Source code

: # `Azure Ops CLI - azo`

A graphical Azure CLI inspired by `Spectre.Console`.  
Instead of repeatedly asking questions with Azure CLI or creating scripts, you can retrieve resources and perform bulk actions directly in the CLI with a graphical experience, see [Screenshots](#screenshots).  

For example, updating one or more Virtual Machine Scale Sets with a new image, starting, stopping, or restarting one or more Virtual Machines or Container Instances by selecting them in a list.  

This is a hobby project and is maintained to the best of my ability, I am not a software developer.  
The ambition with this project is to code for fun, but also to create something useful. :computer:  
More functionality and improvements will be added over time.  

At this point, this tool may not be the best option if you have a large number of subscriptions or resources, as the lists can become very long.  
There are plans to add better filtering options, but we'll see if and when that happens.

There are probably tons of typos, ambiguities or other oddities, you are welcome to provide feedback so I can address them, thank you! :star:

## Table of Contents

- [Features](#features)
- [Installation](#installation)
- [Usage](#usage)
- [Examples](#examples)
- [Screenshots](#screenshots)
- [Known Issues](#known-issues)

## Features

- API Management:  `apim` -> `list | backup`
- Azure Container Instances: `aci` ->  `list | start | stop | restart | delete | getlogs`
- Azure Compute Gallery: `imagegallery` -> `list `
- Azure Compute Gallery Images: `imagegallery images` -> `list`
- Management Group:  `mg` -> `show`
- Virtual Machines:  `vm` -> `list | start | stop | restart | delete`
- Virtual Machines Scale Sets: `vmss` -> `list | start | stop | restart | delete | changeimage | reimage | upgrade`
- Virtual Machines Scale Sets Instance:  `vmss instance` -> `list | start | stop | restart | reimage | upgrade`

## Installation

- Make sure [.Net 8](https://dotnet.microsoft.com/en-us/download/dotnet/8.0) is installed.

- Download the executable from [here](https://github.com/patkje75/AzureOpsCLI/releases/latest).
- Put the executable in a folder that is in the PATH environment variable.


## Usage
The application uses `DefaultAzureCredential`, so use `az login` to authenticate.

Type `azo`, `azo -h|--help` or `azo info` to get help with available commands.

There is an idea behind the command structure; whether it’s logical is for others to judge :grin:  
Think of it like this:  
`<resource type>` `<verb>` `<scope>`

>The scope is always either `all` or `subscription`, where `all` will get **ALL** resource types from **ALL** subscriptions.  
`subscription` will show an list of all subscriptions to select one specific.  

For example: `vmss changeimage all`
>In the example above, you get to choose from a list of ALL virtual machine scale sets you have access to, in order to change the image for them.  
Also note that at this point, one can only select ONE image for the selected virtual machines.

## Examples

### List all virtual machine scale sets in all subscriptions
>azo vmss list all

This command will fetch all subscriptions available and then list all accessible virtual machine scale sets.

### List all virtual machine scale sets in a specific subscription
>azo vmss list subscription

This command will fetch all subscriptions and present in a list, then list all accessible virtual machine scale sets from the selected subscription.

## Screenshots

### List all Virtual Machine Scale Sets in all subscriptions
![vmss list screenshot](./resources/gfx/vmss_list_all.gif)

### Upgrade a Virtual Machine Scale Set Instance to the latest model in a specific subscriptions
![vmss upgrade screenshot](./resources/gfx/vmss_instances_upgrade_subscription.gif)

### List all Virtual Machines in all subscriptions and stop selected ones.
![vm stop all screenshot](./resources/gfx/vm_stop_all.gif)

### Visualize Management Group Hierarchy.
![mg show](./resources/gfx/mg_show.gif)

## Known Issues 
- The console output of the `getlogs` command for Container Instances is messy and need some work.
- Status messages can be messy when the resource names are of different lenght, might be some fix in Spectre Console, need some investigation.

-- PROBLEM REQUIREMENTS --
Write out every record above, word for word.

-- EXERCISE ANSWER --
Source code

: # `Azure Ops CLI - azo`

A graphical Azure CLI inspired by `Spectre.Console`.  
Instead of repeatedly asking questions with Azure CLI or creating scripts, you can retrieve resources and perform bulk actions directly in the CLI with a graphical experience, see [Screenshots](#screenshots).  

For example, updating one or more Virtual Machine Scale Sets with a new image, starting, stopping, or restarting one or more Virtual Machines or Container Instances by selecting them in a list.  

This is a hobby project and is maintained to the best of my ability, I am not a software developer.  
The ambition with this project is to code for fun, but also to create something useful. :computer:  
More functionality and improvements will be added over time.  

At this point, this tool may not be the best option if you have a large number of subscriptions or resources, as the lists can become very long.  
There are plans to add better filtering options, but we'll see if and when that happens.

There are probably tons of typos, ambiguities or other oddities, you are welcome to provide feedback so I can address them, thank you! :star:

## Table of Contents

- [Features](#features)
- [Installation](#installation)
- [Usage](#usage)
- [Examples](#examples)
- [Screenshots](#screenshots)
- [Known Issues](#known-issues)

## Features

- API Management:  `apim` -> `list | backup`
- Azure Container Instances: `aci` ->  `list | start | stop | restart | delete | getlogs`
- Azure Compute Gallery: `imagegallery` -> `list `
- Azure Compute Gallery Images: `imagegallery images` -> `list`
- Management Group:  `mg` -> `show`
- Virtual Machines:  `vm` -> `list | start | stop | restart | delete`
- Virtual Machines Scale Sets: `vmss` -> `list | start | stop | restart | delete | changeimage | reimage | upgrade`
- Virtual Machines Scale Sets Instance:  `vmss instance` -> `list | start | stop | restart | reimage | upgrade`

## Installation

- Make sure [.Net 8](https://dotnet.microsoft.com/en-us/download/dotnet/8.0) is installed.

- Download the executable from [here](https://github.com/patkje75/AzureOpsCLI/releases/latest).
- Put the executable in a folder that is in the PATH environment variable.


## Usage
The application uses `DefaultAzureCredential`, so use `az login` to authenticate.

Type `azo`, `azo -h|--help` or `azo info` to get help with available commands.

There is an idea behind the command structure; whether it’s logical is for others to judge :grin:  
Think of it like this:  
`<resource type>` `<verb>` `<scope>`

>The scope is always either `all` or `subscription`, where `all` will get **ALL** resource types from **ALL** subscriptions.  
`subscription` will show an list of all subscriptions to select one specific.  

For example: `vmss changeimage all`
>In the example above, you get to choose from a list of ALL virtual machine scale sets you have access to, in order to change the image for them.  
Also note that at this point, one can only select ONE image for the selected virtual machines.

## Examples

### List all virtual machine scale sets in all subscriptions
>azo vmss list all

This command will fetch all subscriptions available and then list all accessible virtual machine scale sets.

### List all virtual machine scale sets in a specific subscription
>azo vmss list subscription

This command will fetch all subscriptions and present in a list, then list all accessible virtual machine scale sets from the selected subscription.

## Screenshots

### List all Virtual Machine Scale Sets in all subscriptions
![vmss list screenshot](./resources/gfx/vmss_list_all.gif)

### Upgrade a Virtual Machine Scale Set Instance to the latest model in a specific subscriptions
![vmss upgrade screenshot](./resources/gfx/vmss_instances_upgrade_subscription.gif)

### List all Virtual Machines in all subscriptions and stop selected ones.
![vm stop all screenshot](./resources/gfx/vm_stop_all.gif)

### Visualize Management Group Hierarchy.
![mg show](./resources/gfx/mg_show.gif)

## Known Issues 
- The console output of the `getlogs` command for Container Instances is messy and need some work.
- Status messages can be messy when the resource names are of different lenght, might be some fix in Spectre Console, need some investigation.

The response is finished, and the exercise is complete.